HPC: Dell Says a Single PCIe x16 Bus Is Enough for Multiple GPUs – Sometimes

One of the more interesting sessions we saw was a sold-out session being held by Dell, discussing whether a single PCIe x16 bus provides enough bandwidth to GPUs working on HPC tasks. Just as in the gaming world, additional x16 busses come at a premium, and that premium doesn’t always offer the kind of performance that justifies the extra cost. In the case of rackmount servers, giving each GPU a full x16 bus either means inefficiently packing GPUs and systems together by locating the GPU internally with the rest of the system, or running many, many cables from a system to an external cage carrying the GPUs. Just as with gaming, if you can get more GPUs to share a PCIe bus then the cheaper it becomes. While for gaming this means using cheaper chipsets, for servers this means being able to run more GPUs off of a single host system, reducing the number of hosts an HPC provider would need to buy.

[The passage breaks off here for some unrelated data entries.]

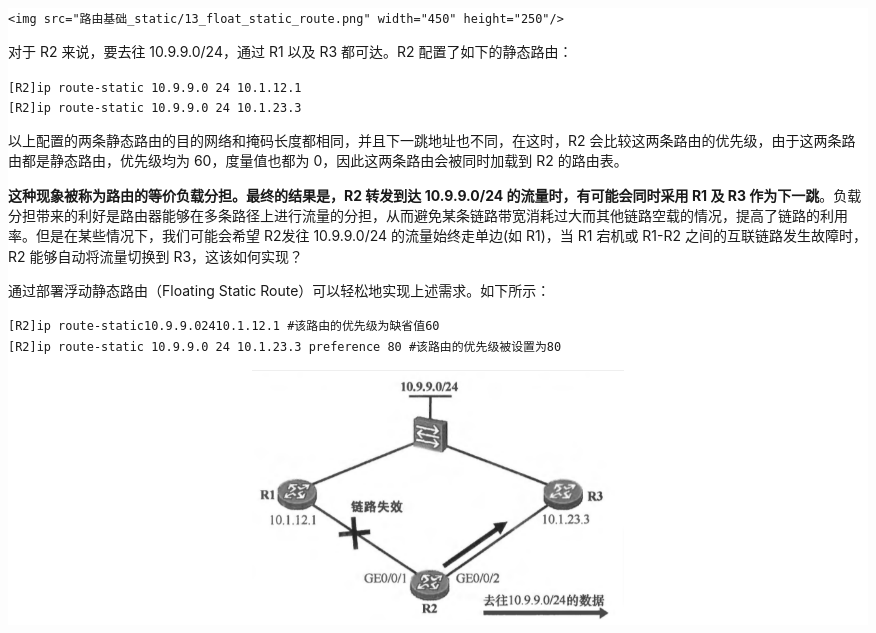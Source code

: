     <img src="路由基础_static/13_float_static_route.png" width="450" height="250"/>
</div>

对于 R2 来说，要去往 10.9.9.0/24，通过 R1 以及 R3 都可达。R2 配置了如下的静态路由：

```shell
[R2]ip route-static 10.9.9.0 24 10.1.12.1
[R2]ip route-static 10.9.9.0 24 10.1.23.3
```
以上配置的两条静态路由的目的网络和掩码长度都相同，并且下一跳地址也不同，在这时，R2 会比较这两条路由的优先级，由于这两条路由都是静态路由，优先级均为 60，度量值也都为 0，因此这两条路由会被同时加载到 R2 的路由表。

**这种现象被称为路由的等价负载分担。最终的结果是，R2 转发到达 10.9.9.0/24 的流量时，有可能会同时采用 R1 及 R3 作为下一跳**。负载分担带来的利好是路由器能够在多条路径上进行流量的分担，从而避免某条链路带宽消耗过大而其他链路空载的情况，提高了链路的利用率。但是在某些情况下，我们可能会希望 R2发往 10.9.9.0/24 的流量始终走单边(如 R1)，当 R1 宕机或 R1-R2 之间的互联链路发生故障时，R2 能够自动将流量切换到 R3，这该如何实现？

通过部署浮动静态路由（Floating Static Route）可以轻松地实现上述需求。如下所示：

```shell
[R2]ip route-static10.9.9.02410.1.12.1 #该路由的优先级为缺省值60
[R2]ip route-static 10.9.9.0 24 10.1.23.3 preference 80 #该路由的优先级被设置为80
```

<div align="center">
    <img src="路由基础_static/14_float_static_route2.png" width="450" height="250">
</div>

Currently the most popular configurations for the market Dell competes in are systems with a dedicated x16 bus for each GPU, and systems where 2 GPUs share an x16 bus. Dell wants to push the envelope here, and go to 4 GPUs per x16 bus in the near future, and upwards of 8 and 16 GPUs per bus in the far future when NVIDIA enables support for that in their drivers. To make that happen, Dell is introducing the PowerEdge C410x PCIe Expansion Chassis, a 3U chassis capable of holding up to 16 GPUs. Their talk in turn what about what they found when testing this cassis when filled with Tesla 1000 series cards (GT200 based) in conjunction with a C410 server.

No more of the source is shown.